Every key component of the right wing agenda is promoted by the anti-smoking zealotry - "personal responsibility," regressive taxes, contempt for the less fortunate, punishment as the only model for dealing with social problems and issues.

Tobacco use fell out of favor a few years back with the upper class, and their small army of sycophants and wannabes and water-carriers, and so many of them are self-described liberals and progressives. Once the upper class decides that some habit is out of fashion, then it becomes an excuse to abuse and punish poor people and working people, justified by all sorts of high-faluting crap about morality, health and whatever else they can dream up.

It is amazing to watch how easily liberals and progressives can be brought to support the right wing agenda. It is happening in every area - immigration, health care, education. I talked with Representative Stupak the other day, and he said "it isn't fair that people don't have insurance, because then if they get into an accident the rest of us have to pay for their care. They need to pull their own weight and not be a burden." Then he talked about people's bad personal habits, like being overweight, and how we needed to solve that since those bad habits are the cause of the health care crisis. Now, does that have anything to do with solving the problem of people not having access to medical care? It is the opposite, it is the right wing program. Not only are we not going to give poor people access to health care, but we are going to blame and punish them and see them as a burden!

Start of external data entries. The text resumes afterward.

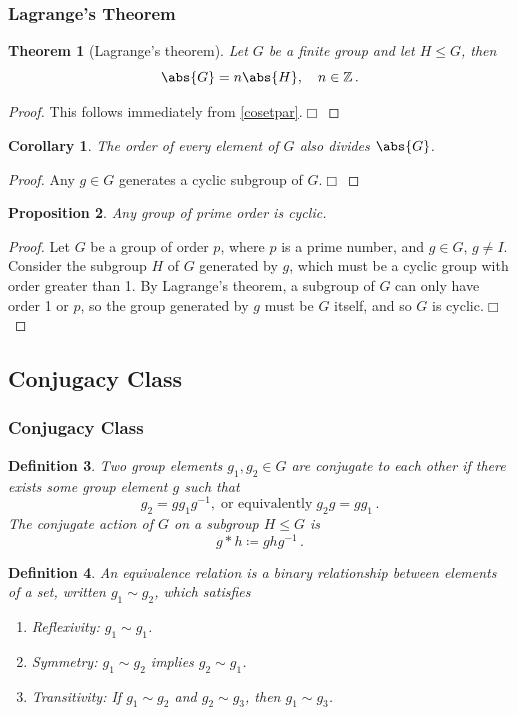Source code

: \documentclass{article}
\theoremstyle{plain}\theoremheaderfont{\normalfont\itshape}\theorembodyfont{\rmfamily}\theoremseparator{.}\newtheorem*{rem}{Remark}\newtheorem*{ex}{Example}\newtheorem*{proof}{Proof}\newtheorem*{altp}{Alternative proof}
\theoremstyle{plain}\theoremheaderfont{\normalfont\bfseries}\theorembodyfont{\rmfamily}\theoremseparator{.}\newtheorem{thm}{Theorem}[section]\newtheorem{lem}[thm]{Lemma}\newtheorem{prop}[thm]{Proposition}\newtheorem*{cor}{Corollary}\newtheorem{defn}[thm]{Definition}\newtheorem{clm}[thm]{Claim}\newtheorem{clminproof}{Claim}
\theoremstyle{break}\theoremheaderfont{\normalfont\itshape}\theorembodyfont{\rmfamily}\theoremseparator{.\medskip}\newtheorem*{proofskip}{Proof}\newtheorem*{exs}{Examples}\newtheorem*{rems}{Remarks}
\theoremstyle{break}\theoremheaderfont{\normalfont\bfseries}\theorembodyfont{\rmfamily}\theoremseparator{.\medskip}\newtheorem{lemskip}[thm]{Lemma}\newtheorem{defnskip}[thm]{Definition}\newtheorem{propskip}[thm]{Proposition}\newtheorem{thmskip}[thm]{Theorem}
\numberwithin{equation}{section}
\newcommand{\qed}{\hfill\ensuremath{\Box}}
\begin{document}
	\subsubsection{Lagrange's Theorem}
	\begin{thm}[Lagrange's theorem]	
		Let \(G\) be a finite group and let \(H\le G\), then
		\[\abs{G}=n\abs{H},\quad n\in\mathbb{Z}\,.\]
	\end{thm}
	\begin{proof}
		This follows immediately from \cref{cosetpar}.\qed
	\end{proof}
	\begin{cor}
		The order of every element of \(G\) also divides \(\abs{G}\).
	\end{cor}
	\begin{proof}
		Any \(g\in G\) generates a cyclic subgroup of \(G\).\qed
	\end{proof}
	\begin{prop}
		Any group of prime order is cyclic.
	\end{prop}
	\begin{proof}
		Let \(G\) be a group of order \(p\), where \(p\) is a prime number, and \(g\in G\), \(g\ne I\). Consider the subgroup \(H\) of \(G\) generated by \(g\), which must be a cyclic group with order greater than 1. By Lagrange's theorem, a subgroup of \(G\) can only have order 1 or \(p\), so the group generated by \(g\) must be \(G\) itself, and so \(G\) is cyclic.\qed
	\end{proof}
	\subsection{Conjugacy Class}
	\subsubsection{Conjugacy Class}
	\begin{defn}
		Two group elements \(g_1, g_2\in G\) are \textit{conjugate} to each other if there exists some group element \(g\) such that
		\[g_2=gg_1g^{-1},\;\text{or equivalently}\; g_2g=gg_1\,.\]
		The \textit{conjugate action} of \(G\) on a subgroup \(H\le G\) is
		\[g*h\coloneqq ghg^{-1}\,.\]
	\end{defn}
	\begin{defn}
		An \textit{equivalence relation} is a binary relationship between elements of a set, written \(g_1\sim g_2\), which satisfies
		\begin{enumerate}[topsep=0pt]
			\item \textit{Reflexivity}: \(g_1\sim g_1\).
			\item \textit{Symmetry}: \(g_1\sim g_2\) implies \(g_2\sim g_1\).
			\item \textit{Transitivity}: If \(g_1\sim g_2\) and \(g_2\sim g_3\), then \(g_1\sim g_3\).
		\end{enumerate}
	\end{defn}
	
\end{document}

It is all out war on the working class, and so many liberals and progressives are joining in and supporting and defending that assault on the working people.

In this war to the death between the haves and the have nots, why are so many Democrats fighting on the side of the haves? if nothing else, it is politically stupid since it gives the Republicans the opportunity to run around posing as populists and friends to the little people.


On edit - Are we watching the Democratic party being transformed into the party of the haves?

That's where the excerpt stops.